Ana Carolina Reis, Tomaš Ottych, Yulia Tsoi in "Wings of Wax" (Foto: Bettina Stoess)

Ana Carolina Reis, Tomaš Ottych, Yulia Tsoi in „Wings of Wax“ (Foto: Bettina Stoess)

Wings of Wax besticht durch die Sparsamkeit der Mittel – ein Baum hängt kopfüber von der Decke und wird von einem Scheinwefer umgekreist. In diesen Kreis treten die Tänzer und Tänzerinnen aus dem Dunkel. Schwarz und weiß, Licht und Dunkel, der Kreis und das Viereck – wenige Grundzutaten, aus denen die Kunst der Tänzer und das Konzept des Choreografen eine Welt für sich machen. Glücklicherweise ohne Ikarus‘ Absturz.

Mariya Tyurina, Denis Untila in "27'52''" (Foto: Bettina Stoess)

Mariya Tyurina, Denis Untila in „27’52““ (Foto: Bettina Stoess)
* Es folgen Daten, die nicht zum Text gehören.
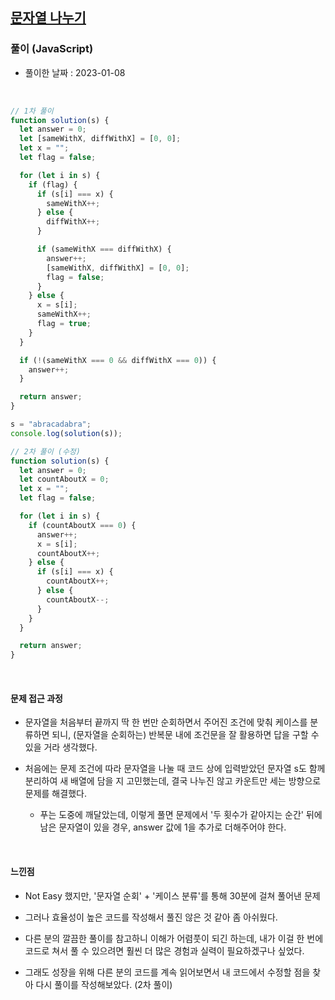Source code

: ## <a href="https://school.programmers.co.kr/learn/courses/30/lessons/140108">문자열 나누기</a>

### 풀이 (JavaScript)

- 풀이한 날짜 : 2023-01-08

<br/>

```js
// 1차 풀이
function solution(s) {
  let answer = 0;
  let [sameWithX, diffWithX] = [0, 0];
  let x = "";
  let flag = false;

  for (let i in s) {
    if (flag) {
      if (s[i] === x) {
        sameWithX++;
      } else {
        diffWithX++;
      }

      if (sameWithX === diffWithX) {
        answer++;
        [sameWithX, diffWithX] = [0, 0];
        flag = false;
      }
    } else {
      x = s[i];
      sameWithX++;
      flag = true;
    }
  }

  if (!(sameWithX === 0 && diffWithX === 0)) {
    answer++;
  }

  return answer;
}

s = "abracadabra";
console.log(solution(s));
```

```js
// 2차 풀이 (수정)
function solution(s) {
  let answer = 0;
  let countAboutX = 0;
  let x = "";
  let flag = false;

  for (let i in s) {
    if (countAboutX === 0) {
      answer++;
      x = s[i];
      countAboutX++;
    } else {
      if (s[i] === x) {
        countAboutX++;
      } else {
        countAboutX--;
      }
    }
  }

  return answer;
}
```

<br/>

#### 문제 접근 과정

- 문자열을 처음부터 끝까지 딱 한 번만 순회하면서 주어진 조건에 맞춰 케이스를 분류하면 되니, (문자열을 순회하는) 반복문 내에 조건문을 잘 활용하면 답을 구할 수 있을 거라 생각했다.

- 처음에는 문제 조건에 따라 문자열을 나눌 때 코드 상에 입력받았던 문자열 s도 함께 분리하여 새 배열에 담을 지 고민했는데, 결국 나누진 않고 카운트만 세는 방향으로 문제를 해결했다.

  - 푸는 도중에 깨달았는데, 이렇게 풀면 문제에서 '두 횟수가 같아지는 순간' 뒤에 남은 문자열이 있을 경우, answer 값에 1을 추가로 더해주어야 한다.

<br/>

#### 느낀점

- Not Easy 했지만, '문자열 순회' + '케이스 분류'를 통해 30분에 걸쳐 풀어낸 문제

- 그러나 효율성이 높은 코드를 작성해서 풀진 않은 것 같아 좀 아쉬웠다.

- 다른 분의 깔끔한 풀이를 참고하니 이해가 어렴풋이 되긴 하는데, 내가 이걸 한 번에 코드로 쳐서 풀 수 있으려면 훨씬 더 많은 경험과 실력이 필요하겠구나 싶었다.

- 그래도 성장을 위해 다른 분의 코드를 계속 읽어보면서 내 코드에서 수정할 점을 찾아 다시 풀이를 작성해보았다. (2차 풀이)

<br/>
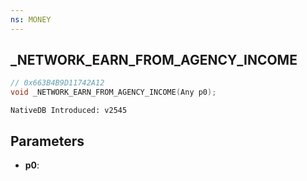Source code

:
 ```yaml
---
ns: MONEY 
---
```


## _NETWORK_EARN_FROM_AGENCY_INCOME

```c
// 0x663B4B9D11742A12 
void _NETWORK_EARN_FROM_AGENCY_INCOME(Any p0);
```

```
NativeDB Introduced: v2545
```

## Parameters
* **p0**:
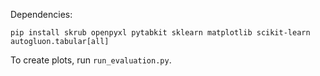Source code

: Dependencies:

```commandline
pip install skrub openpyxl pytabkit sklearn matplotlib scikit-learn autogluon.tabular[all]
```

To create plots, run `run_evaluation.py`.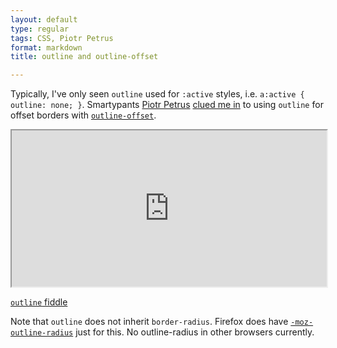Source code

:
 ```yaml
---
layout: default
type: regular
tags: CSS, Piotr Petrus
format: markdown
title: outline and outline-offset

---
```

Typically, I've only seen `outline` used for `:active` styles, i.e. `a:active { outline: none; }`. Smartypants [Piotr Petrus](http://riddle.pl/) [clued me in](http://jsfiddle.net/6jyEW/) to using `outline` for offset borders with [`outline-offset`](//developer.mozilla.org/en/CSS/outline).

<iframe style="width: 100%; height: 250px" src="http://jsfiddle.net/desandro/5ZJXT/embedded/result,css,html/"> </iframe>

[`outline` fiddle](http://jsfiddle.net/desandro/5ZJXT)

Note that `outline` does not inherit `border-radius`. Firefox does have [`-moz-outline-radius`](//developer.mozilla.org/en/CSS/-moz-outline-radius) just for this. No outline-radius in other browsers currently.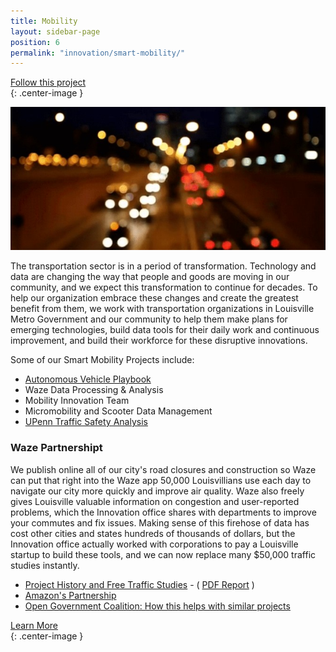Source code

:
 ```yaml
---
title: Mobility
layout: sidebar-page
position: 6
permalink: "innovation/smart-mobility/"
---
```


<div class="end-xs hidden-xs col-md-4 button-wrap">
<a class="usa-button usa-button-outline link--external" href="https://public.govdelivery.com/accounts/KYLOUISVILLE/subscriber/new?category_id=KYLOUISVILLE_C72" target="_blank">Follow this project</a>
</div>{: .center-image }

![Mobility is transforming](/assets/img/projects/smart-mobility/smart-mobility.jpg)

The transportation sector is in a period of transformation. Technology and data are changing the way that people and goods are moving in our community, and we expect this transformation to continue for decades. To help our organization embrace these changes and create the greatest benefit from them, we work with transportation organizations in Louisville Metro Government and our community to help them make plans for emerging technologies, build data tools for their daily work and continuous improvement, and build their workforce for these disruptive innovations.

Some of our Smart Mobility Projects include:
* [Autonomous Vehicle Playbook](https://av.louisvilleky.gov/)
* Waze Data Processing & Analysis
* Mobility Innovation Team
* Micromobility and Scooter Data Management
* [UPenn Traffic Safety Analysis](https://insiderlouisville.com/government/infrastructure/a-new-data-project-aims-to-predict-louisville-traffic-collisions/)

### Waze Partnershipt

We publish online all of our city's road closures and construction so Waze can put that right into the Waze app 50,000 Louisvillians use each day to navigate our city more quickly and improve air quality.   Waze also freely gives Louisville valuable information on congestion and user-reported problems, which the Innovation office shares with departments to improve your commutes and fix issues.  Making sense of this firehose of data has cost other cities and states hundreds of thousands of dollars, but the Innovation office actually worked with corporations to pay a Louisville startup to build these tools, and we can now replace many $50,000 traffic studies instantly. 

* [Project History and Free Traffic Studies](https://medium.com/louisville-metro-opi2/how-we-do-free-traffic-studies-with-waze-data-and-how-you-can-too-a550b0728f65) - ( [PDF Report](https://drive.google.com/file/d/1viZ_IoyP5nyY4bFp9NH7IsHjhO7KkWFn/view) )
* [Amazon's Partnership](https://aws.amazon.com/blogs/publicsector/city-of-louisville-builds-a-traffic-analysis-model-using-open-data-and-machine-learning/)
* [Open Government Coalition: How this helps with similar projects](https://datasmart.ash.harvard.edu/news/article/how-create-open-source-projects-and-get-private-companies-pay-it-0)

<div class="end-xs hidden-xs col-md-3 button-wrap">
<a class="usa-button usa-button-outline link--external" href="https://projects.lsvll.io/projects/smart-mobility/">Learn More</a>
</div>{: .center-image }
Der Übergang zu 27’52 ist überraschend, sieht es doch zuerst nach einem Fehler aus, wenn der Vorhang nicht ganz fällt, sondern die Zuschauer der Technik beim Umbau zuschauen können. Nach und nach entstehen Gespräche im Zuschauerraum und schließlich gibt es sogar Applaus – denn das, was die Techniker tun, neuen Tanzboden verlegen, Sofitten tauschen, etc. ist letztlich ja auch choreografiert.
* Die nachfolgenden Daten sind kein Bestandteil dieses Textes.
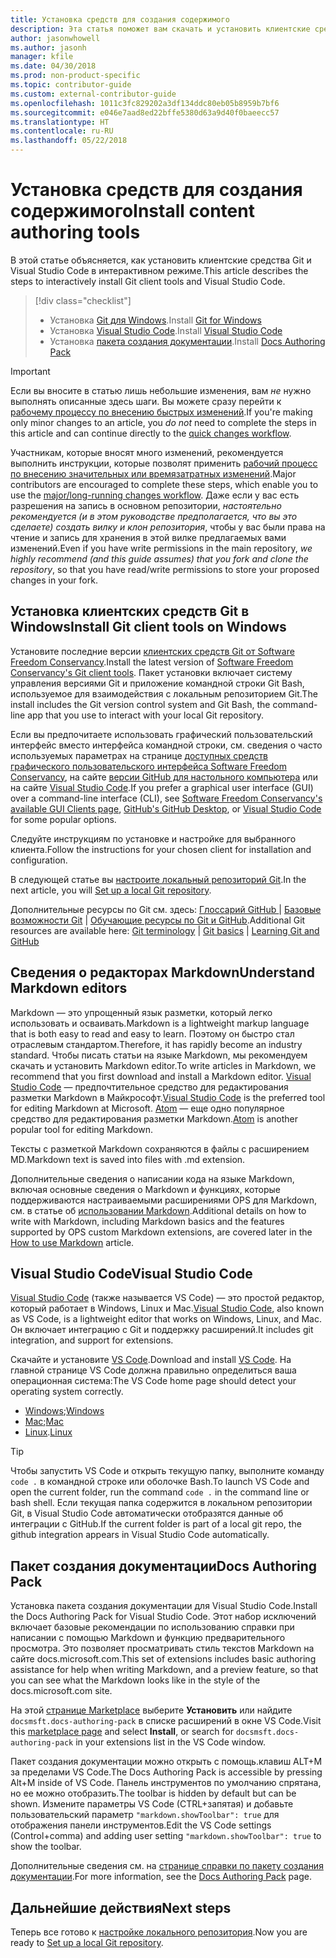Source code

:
 ```yaml
---
title: Установка средств для создания содержимого
description: Эта статья поможет вам скачать и установить клиентские средства, необходимые для редактирования файлов Markdown и работы с Git.
author: jasonwhowell
ms.author: jasonh
manager: kfile
ms.date: 04/30/2018
ms.prod: non-product-specific
ms.topic: contributor-guide
ms.custom: external-contributor-guide
ms.openlocfilehash: 1011c3fc829202a3df134ddc80eb05b8959b7bf6
ms.sourcegitcommit: e046e7aad8ed22bffe5380d63a9d40f0baeecc57
ms.translationtype: HT
ms.contentlocale: ru-RU
ms.lasthandoff: 05/22/2018
---
```

# <a name="install-content-authoring-tools"></a><span data-ttu-id="1c28f-103">Установка средств для создания содержимого</span><span class="sxs-lookup"><span data-stu-id="1c28f-103">Install content authoring tools</span></span>

<span data-ttu-id="1c28f-104">В этой статье объясняется, как установить клиентские средства Git и Visual Studio Code в интерактивном режиме.</span><span class="sxs-lookup"><span data-stu-id="1c28f-104">This article describes the steps to interactively install Git client tools and Visual Studio Code.</span></span>
> [!div class="checklist"]
> * <span data-ttu-id="1c28f-105">Установка [Git для Windows](https://git-scm.com/download/win).</span><span class="sxs-lookup"><span data-stu-id="1c28f-105">Install [Git for Windows](https://git-scm.com/download/win)</span></span>
> * <span data-ttu-id="1c28f-106">Установка [Visual Studio Code](https://code.visualstudio.com/).</span><span class="sxs-lookup"><span data-stu-id="1c28f-106">Install [Visual Studio Code](https://code.visualstudio.com/)</span></span>
> * <span data-ttu-id="1c28f-107">Установка [пакета создания документации](https://marketplace.visualstudio.com/items?itemName=docsmsft.docs-authoring-pack).</span><span class="sxs-lookup"><span data-stu-id="1c28f-107">Install [Docs Authoring Pack](https://marketplace.visualstudio.com/items?itemName=docsmsft.docs-authoring-pack)</span></span>

>[!IMPORTANT]
> <span data-ttu-id="1c28f-108">Если вы вносите в статью лишь небольшие изменения, вам *не* нужно выполнять описанные здесь шаги. Вы можете сразу перейти к [рабочему процессу по внесению быстрых изменений](index.md#quick-edits-to-existing-documents).</span><span class="sxs-lookup"><span data-stu-id="1c28f-108">If you're making only minor changes to an article, you *do not* need to complete the steps in this article and can continue directly to the [quick changes workflow](index.md#quick-edits-to-existing-documents).</span></span>
>
> <span data-ttu-id="1c28f-109">Участникам, которые вносят много изменений, рекомендуется выполнить инструкции, которые позволят применить [рабочий процесс по внесению значительных или времязатратных изменений](how-to-write-workflows-major.md).</span><span class="sxs-lookup"><span data-stu-id="1c28f-109">Major contributors are encouraged to complete these steps, which enable you to use the [major/long-running changes workflow](how-to-write-workflows-major.md).</span></span> <span data-ttu-id="1c28f-110">Даже если у вас есть разрешения на запись в основном репозитории, *настоятельно рекомендуется (и в этом руководстве предполагается, что вы это сделаете) создать вилку и клон репозитория*, чтобы у вас были права на чтение и запись для хранения в этой вилке предлагаемых вами изменений.</span><span class="sxs-lookup"><span data-stu-id="1c28f-110">Even if you have write permissions in the main repository, *we highly recommend (and this guide assumes) that you fork and clone the repository*, so that you have read/write permissions to store your proposed changes in your fork.</span></span>

## <a name="install-git-client-tools-on-windows"></a><span data-ttu-id="1c28f-111">Установка клиентских средств Git в Windows</span><span class="sxs-lookup"><span data-stu-id="1c28f-111">Install Git client tools on Windows</span></span>

 <span data-ttu-id="1c28f-112">Установите последние версии [клиентских средств Git от Software Freedom Conservancy](https://git-scm.com/download/).</span><span class="sxs-lookup"><span data-stu-id="1c28f-112">Install the latest version of [Software Freedom Conservancy's Git client tools](https://git-scm.com/download/).</span></span> <span data-ttu-id="1c28f-113">Пакет установки включает систему управления версиями Git и приложение командной строки Git Bash, используемое для взаимодействия с локальным репозиторием Git.</span><span class="sxs-lookup"><span data-stu-id="1c28f-113">The install includes the Git version control system and Git Bash, the command-line app that you use to interact with your local Git repository.</span></span>

<span data-ttu-id="1c28f-114">Если вы предпочитаете использовать графический пользовательский интерфейс вместо интерфейса командной строки, см. сведения о часто используемых параметрах на странице [доступных средств графического пользовательского интерфейса Software Freedom Conservancy](https://git-scm.com/downloads/guis), на сайте [версии GitHub для настольного компьютера](https://desktop.github.com/) или на сайте [Visual Studio Code](https://www.visualstudio.com/products/code-vs.aspx).</span><span class="sxs-lookup"><span data-stu-id="1c28f-114">If you prefer a graphical user interface (GUI) over a command-line interface (CLI), see [Software Freedom Conservancy's available GUI Clients page](https://git-scm.com/downloads/guis), [GitHub's GitHub Desktop](https://desktop.github.com/), or [Visual Studio Code](https://www.visualstudio.com/products/code-vs.aspx) for some popular options.</span></span>

<span data-ttu-id="1c28f-115">Следуйте инструкциям по установке и настройке для выбранного клиента.</span><span class="sxs-lookup"><span data-stu-id="1c28f-115">Follow the instructions for your chosen client for installation and configuration.</span></span>

<span data-ttu-id="1c28f-116">В следующей статье вы [настроите локальный репозиторий Git](get-started-setup-local.md).</span><span class="sxs-lookup"><span data-stu-id="1c28f-116">In the next article, you will [Set up a local Git repository](get-started-setup-local.md).</span></span>

   <span data-ttu-id="1c28f-117">Дополнительные ресурсы по Git см. здесь: [Глоссарий GitHub ](https://help.github.com/articles/github-glossary) | [Базовые возможности Git](https://git-scm.com/book/en/v2/Getting-Started-Git-Basics) | [Обучающие ресурсы по Git и GitHub](https://help.github.com/articles/good-resources-for-learning-git-and-github/).</span><span class="sxs-lookup"><span data-stu-id="1c28f-117">Additional Git resources are available here: [Git terminology](https://help.github.com/articles/github-glossary) | [Git basics](https://git-scm.com/book/en/v2/Getting-Started-Git-Basics) | [Learning Git and GitHub](https://help.github.com/articles/good-resources-for-learning-git-and-github/)</span></span>

## <a name="understand-markdown-editors"></a><span data-ttu-id="1c28f-118">Сведения о редакторах Markdown</span><span class="sxs-lookup"><span data-stu-id="1c28f-118">Understand Markdown editors</span></span>

<span data-ttu-id="1c28f-119">Markdown — это упрощенный язык разметки, который легко использовать и осваивать.</span><span class="sxs-lookup"><span data-stu-id="1c28f-119">Markdown is a lightweight markup language that is both easy to read and easy to learn.</span></span> <span data-ttu-id="1c28f-120">Поэтому он быстро стал отраслевым стандартом.</span><span class="sxs-lookup"><span data-stu-id="1c28f-120">Therefore, it has rapidly become an industry standard.</span></span> <span data-ttu-id="1c28f-121">Чтобы писать статьи на языке Markdown, мы рекомендуем скачать и установить Markdown editor.</span><span class="sxs-lookup"><span data-stu-id="1c28f-121">To write articles in Markdown, we recommend that you first download and install a Markdown editor.</span></span>  <span data-ttu-id="1c28f-122">[Visual Studio Code](https://code.visualstudio.com/) — предпочтительное средство для редактирования разметки Markdown в Майкрософт.</span><span class="sxs-lookup"><span data-stu-id="1c28f-122">[Visual Studio Code](https://code.visualstudio.com/) is the preferred tool for editing Markdown at Microsoft.</span></span> <span data-ttu-id="1c28f-123">[Atom](https://atom.io) — еще одно популярное средство для редактирования разметки Markdown.</span><span class="sxs-lookup"><span data-stu-id="1c28f-123">[Atom](https://atom.io) is another popular tool for editing Markdown.</span></span>

<span data-ttu-id="1c28f-124">Тексты с разметкой Markdown сохраняются в файлы с расширением MD.</span><span class="sxs-lookup"><span data-stu-id="1c28f-124">Markdown text is saved into files with .md extension.</span></span>

<span data-ttu-id="1c28f-125">Дополнительные сведения о написании кода на языке Markdown, включая основные сведения о Markdown и функциях, которые поддерживаются настраиваемыми расширениями OPS для Markdown, см. в статье об [использовании Markdown](how-to-write-use-markdown.md).</span><span class="sxs-lookup"><span data-stu-id="1c28f-125">Additional details on how to write with Markdown, including Markdown basics and the features supported by OPS custom Markdown extensions, are covered later in the [How to use Markdown](how-to-write-use-markdown.md) article.</span></span>

## <a name="visual-studio-code"></a><span data-ttu-id="1c28f-126">Visual Studio Code</span><span class="sxs-lookup"><span data-stu-id="1c28f-126">Visual Studio Code</span></span>

<span data-ttu-id="1c28f-127">[Visual Studio Code](https://code.visualstudio.com/) (также называется VS Code) — это простой редактор, который работает в Windows, Linux и Mac.</span><span class="sxs-lookup"><span data-stu-id="1c28f-127">[Visual Studio Code](https://code.visualstudio.com/), also known as VS Code, is a lightweight editor that works on Windows, Linux, and Mac.</span></span> <span data-ttu-id="1c28f-128">Он включает интеграцию с Git и поддержку расширений.</span><span class="sxs-lookup"><span data-stu-id="1c28f-128">It includes git integration, and support for extensions.</span></span>

<span data-ttu-id="1c28f-129">Скачайте и установите [VS Code](https://code.visualstudio.com/).</span><span class="sxs-lookup"><span data-stu-id="1c28f-129">Download and install [VS Code](https://code.visualstudio.com/).</span></span> <span data-ttu-id="1c28f-130">На главной странице VS Code должна правильно определиться ваша операционная система:</span><span class="sxs-lookup"><span data-stu-id="1c28f-130">The VS Code home page should detect your operating system correctly.</span></span>

- <span data-ttu-id="1c28f-131">[Windows](https://code.visualstudio.com/docs/setup/windows);</span><span class="sxs-lookup"><span data-stu-id="1c28f-131">[Windows](https://code.visualstudio.com/docs/setup/windows)</span></span>
- <span data-ttu-id="1c28f-132">[Mac](https://code.visualstudio.com/docs/setup/mac);</span><span class="sxs-lookup"><span data-stu-id="1c28f-132">[Mac](https://code.visualstudio.com/docs/setup/mac)</span></span>
- <span data-ttu-id="1c28f-133">[Linux](https://code.visualstudio.com/docs/setup/linux).</span><span class="sxs-lookup"><span data-stu-id="1c28f-133">[Linux](https://code.visualstudio.com/docs/setup/linux)</span></span>

> [!TIP]
> <span data-ttu-id="1c28f-134">Чтобы запустить VS Code и открыть текущую папку, выполните команду `code .` в командной строке или оболочке Bash.</span><span class="sxs-lookup"><span data-stu-id="1c28f-134">To launch VS Code and open the current folder, run the command `code .` in the command line or bash shell.</span></span> <span data-ttu-id="1c28f-135">Если текущая папка содержится в локальном репозитории Git, в Visual Studio Code автоматически отобразятся данные об интеграции с GitHub.</span><span class="sxs-lookup"><span data-stu-id="1c28f-135">If the current folder is part of a local git repo, the github integration appears in Visual Studio Code automatically.</span></span>

## <a name="docs-authoring-pack"></a><span data-ttu-id="1c28f-136">Пакет создания документации</span><span class="sxs-lookup"><span data-stu-id="1c28f-136">Docs Authoring Pack</span></span>
<span data-ttu-id="1c28f-137">Установка пакета создания документации для Visual Studio Code.</span><span class="sxs-lookup"><span data-stu-id="1c28f-137">Install the Docs Authoring Pack for Visual Studio Code.</span></span> <span data-ttu-id="1c28f-138">Этот набор исключений включает базовые рекомендации по использованию справки при написании с помощью Markdown и функцию предварительного просмотра. Это позволяет просматривать стиль текстов Markdown на сайте docs.microsoft.com.</span><span class="sxs-lookup"><span data-stu-id="1c28f-138">This set of extensions includes basic authoring assistance for help when writing Markdown, and a preview feature, so that you can see what the Markdown looks like in the style of the docs.microsoft.com site.</span></span>

   <span data-ttu-id="1c28f-139">На этой [странице Marketplace](https://marketplace.visualstudio.com/items?itemName=docsmsft.docs-authoring-pack) выберите **Установить** или найдите `docsmsft.docs-authoring-pack` в списке расширений в окне VS Code.</span><span class="sxs-lookup"><span data-stu-id="1c28f-139">Visit this [marketplace page](https://marketplace.visualstudio.com/items?itemName=docsmsft.docs-authoring-pack) and select **Install**, or search for `docsmsft.docs-authoring-pack` in your extensions list in the VS Code window.</span></span> 

   <span data-ttu-id="1c28f-140">Пакет создания документации можно открыть с помощь.клавиш ALT+M за пределами VS Code.</span><span class="sxs-lookup"><span data-stu-id="1c28f-140">The Docs Authoring Pack is accessible by pressing Alt+M inside of VS Code.</span></span> <span data-ttu-id="1c28f-141">Панель инструментов по умолчанию спрятана, но ее можно отобразить.</span><span class="sxs-lookup"><span data-stu-id="1c28f-141">The toolbar is hidden by default but can be shown.</span></span> <span data-ttu-id="1c28f-142">Измените параметры VS Code (CTRL+запятая) и добавьте пользовательский параметр `"markdown.showToolbar": true` для отображения панели инструментов.</span><span class="sxs-lookup"><span data-stu-id="1c28f-142">Edit the VS Code settings (Control+comma) and adding user setting `"markdown.showToolbar": true` to show the toolbar.</span></span>

   <span data-ttu-id="1c28f-143">Дополнительные сведения см. на [странице справки по пакету создания документации](how-to-write-docs-auth-pack.md).</span><span class="sxs-lookup"><span data-stu-id="1c28f-143">For more information, see the [Docs Authoring Pack](how-to-write-docs-auth-pack.md) page.</span></span>


## <a name="next-steps"></a><span data-ttu-id="1c28f-144">Дальнейшие действия</span><span class="sxs-lookup"><span data-stu-id="1c28f-144">Next steps</span></span>

<span data-ttu-id="1c28f-145">Теперь все готово к [настройке локального репозитория](get-started-setup-local.md).</span><span class="sxs-lookup"><span data-stu-id="1c28f-145">Now you are ready to [Set up a local Git repository](get-started-setup-local.md).</span></span>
Und es passt perfekt dazu, dass Tänzer in 27’52 mit eben jenen Bühnenelementen arbeiten – mal dienen die Sofitten als Versteck, mal kriecht wer unter den Tanzboden, dann werden Wellen mit dessen Bahnen geschlagen und schließlich sogar Tänzer auf diesen von anderen Tänzern von der Bühne gezogen.

Das Schönste an diesem Stück: indem die Technik sichtbarer Spielpartner wird, erhält sie neuen Zauber – wer hätte das gedacht? 🙂

Mariya Tyurina, Wataru Shimizu (verdeckt), Denis Untila in "27'52''" (Foto: Bettina Sotess)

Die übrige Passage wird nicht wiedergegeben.